Nothing but the pictures may be dropped; the rest of the listing is to be written out exactly.

(Data shown Opens)

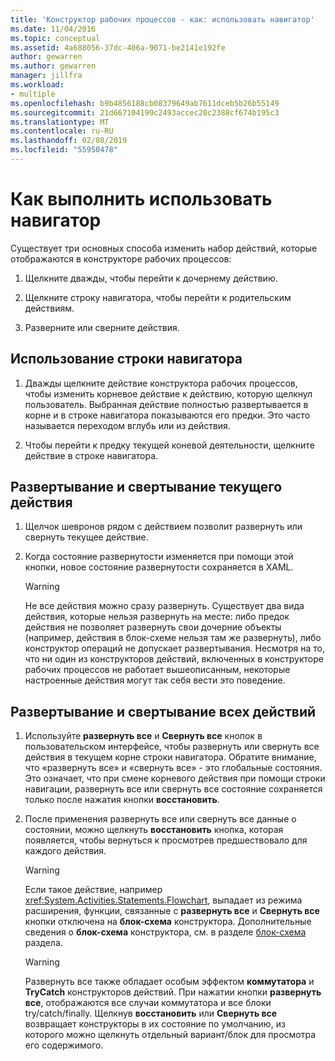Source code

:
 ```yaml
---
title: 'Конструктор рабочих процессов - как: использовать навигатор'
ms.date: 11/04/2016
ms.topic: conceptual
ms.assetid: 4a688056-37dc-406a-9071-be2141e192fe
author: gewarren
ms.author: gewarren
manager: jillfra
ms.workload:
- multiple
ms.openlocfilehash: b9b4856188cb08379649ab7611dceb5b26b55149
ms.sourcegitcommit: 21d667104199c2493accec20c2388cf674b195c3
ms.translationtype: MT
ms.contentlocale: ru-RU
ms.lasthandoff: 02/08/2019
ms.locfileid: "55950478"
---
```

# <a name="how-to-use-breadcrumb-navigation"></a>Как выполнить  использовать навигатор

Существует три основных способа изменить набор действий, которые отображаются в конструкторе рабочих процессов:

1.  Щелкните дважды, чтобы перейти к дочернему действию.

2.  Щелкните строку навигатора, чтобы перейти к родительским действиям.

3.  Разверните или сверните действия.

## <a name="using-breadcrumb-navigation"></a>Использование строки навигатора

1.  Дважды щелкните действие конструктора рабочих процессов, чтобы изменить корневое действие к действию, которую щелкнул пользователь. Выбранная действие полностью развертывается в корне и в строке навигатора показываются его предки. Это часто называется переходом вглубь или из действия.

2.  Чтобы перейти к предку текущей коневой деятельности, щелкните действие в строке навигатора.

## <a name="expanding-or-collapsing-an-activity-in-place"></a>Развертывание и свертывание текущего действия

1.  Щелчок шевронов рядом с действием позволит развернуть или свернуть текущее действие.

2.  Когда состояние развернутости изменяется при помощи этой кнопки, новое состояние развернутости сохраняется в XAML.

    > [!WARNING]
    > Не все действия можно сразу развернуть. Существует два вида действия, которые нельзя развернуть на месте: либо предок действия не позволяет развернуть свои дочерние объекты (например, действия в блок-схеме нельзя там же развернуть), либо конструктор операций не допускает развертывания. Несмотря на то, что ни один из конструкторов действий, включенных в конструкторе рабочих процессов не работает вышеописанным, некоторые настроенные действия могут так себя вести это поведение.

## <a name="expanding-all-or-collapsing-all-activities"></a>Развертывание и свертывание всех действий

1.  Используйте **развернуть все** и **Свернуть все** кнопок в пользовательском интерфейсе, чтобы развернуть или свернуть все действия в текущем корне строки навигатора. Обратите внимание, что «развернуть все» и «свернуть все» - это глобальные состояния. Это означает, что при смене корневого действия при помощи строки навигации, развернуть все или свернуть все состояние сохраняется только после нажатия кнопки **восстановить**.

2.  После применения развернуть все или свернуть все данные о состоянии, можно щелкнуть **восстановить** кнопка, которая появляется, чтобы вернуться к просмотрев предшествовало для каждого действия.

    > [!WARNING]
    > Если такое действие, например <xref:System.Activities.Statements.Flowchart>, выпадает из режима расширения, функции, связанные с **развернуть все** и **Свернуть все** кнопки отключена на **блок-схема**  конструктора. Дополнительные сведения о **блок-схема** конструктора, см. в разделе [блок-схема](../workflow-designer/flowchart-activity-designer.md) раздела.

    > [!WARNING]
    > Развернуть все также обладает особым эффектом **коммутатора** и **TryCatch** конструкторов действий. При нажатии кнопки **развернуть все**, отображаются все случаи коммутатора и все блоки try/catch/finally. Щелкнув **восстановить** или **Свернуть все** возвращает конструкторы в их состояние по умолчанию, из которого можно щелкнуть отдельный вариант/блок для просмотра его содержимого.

(Data shown Closes)

Response area:
Source code

:
 ```yaml
---
title: 'Конструктор рабочих процессов - как: использовать навигатор'
ms.date: 11/04/2016
ms.topic: conceptual
ms.assetid: 4a688056-37dc-406a-9071-be2141e192fe
author: gewarren
ms.author: gewarren
manager: jillfra
ms.workload:
- multiple
ms.openlocfilehash: b9b4856188cb08379649ab7611dceb5b26b55149
ms.sourcegitcommit: 21d667104199c2493accec20c2388cf674b195c3
ms.translationtype: MT
ms.contentlocale: ru-RU
ms.lasthandoff: 02/08/2019
ms.locfileid: "55950478"
---
```

# <a name="how-to-use-breadcrumb-navigation"></a>Как выполнить  использовать навигатор

Существует три основных способа изменить набор действий, которые отображаются в конструкторе рабочих процессов:

1.  Щелкните дважды, чтобы перейти к дочернему действию.

2.  Щелкните строку навигатора, чтобы перейти к родительским действиям.

3.  Разверните или сверните действия.

## <a name="using-breadcrumb-navigation"></a>Использование строки навигатора

1.  Дважды щелкните действие конструктора рабочих процессов, чтобы изменить корневое действие к действию, которую щелкнул пользователь. Выбранная действие полностью развертывается в корне и в строке навигатора показываются его предки. Это часто называется переходом вглубь или из действия.

2.  Чтобы перейти к предку текущей коневой деятельности, щелкните действие в строке навигатора.

## <a name="expanding-or-collapsing-an-activity-in-place"></a>Развертывание и свертывание текущего действия

1.  Щелчок шевронов рядом с действием позволит развернуть или свернуть текущее действие.

2.  Когда состояние развернутости изменяется при помощи этой кнопки, новое состояние развернутости сохраняется в XAML.

    > [!WARNING]
    > Не все действия можно сразу развернуть. Существует два вида действия, которые нельзя развернуть на месте: либо предок действия не позволяет развернуть свои дочерние объекты (например, действия в блок-схеме нельзя там же развернуть), либо конструктор операций не допускает развертывания. Несмотря на то, что ни один из конструкторов действий, включенных в конструкторе рабочих процессов не работает вышеописанным, некоторые настроенные действия могут так себя вести это поведение.

## <a name="expanding-all-or-collapsing-all-activities"></a>Развертывание и свертывание всех действий

1.  Используйте **развернуть все** и **Свернуть все** кнопок в пользовательском интерфейсе, чтобы развернуть или свернуть все действия в текущем корне строки навигатора. Обратите внимание, что «развернуть все» и «свернуть все» - это глобальные состояния. Это означает, что при смене корневого действия при помощи строки навигации, развернуть все или свернуть все состояние сохраняется только после нажатия кнопки **восстановить**.

2.  После применения развернуть все или свернуть все данные о состоянии, можно щелкнуть **восстановить** кнопка, которая появляется, чтобы вернуться к просмотрев предшествовало для каждого действия.

    > [!WARNING]
    > Если такое действие, например <xref:System.Activities.Statements.Flowchart>, выпадает из режима расширения, функции, связанные с **развернуть все** и **Свернуть все** кнопки отключена на **блок-схема**  конструктора. Дополнительные сведения о **блок-схема** конструктора, см. в разделе [блок-схема](../workflow-designer/flowchart-activity-designer.md) раздела.

    > [!WARNING]
    > Развернуть все также обладает особым эффектом **коммутатора** и **TryCatch** конструкторов действий. При нажатии кнопки **развернуть все**, отображаются все случаи коммутатора и все блоки try/catch/finally. Щелкнув **восстановить** или **Свернуть все** возвращает конструкторы в их состояние по умолчанию, из которого можно щелкнуть отдельный вариант/блок для просмотра его содержимого.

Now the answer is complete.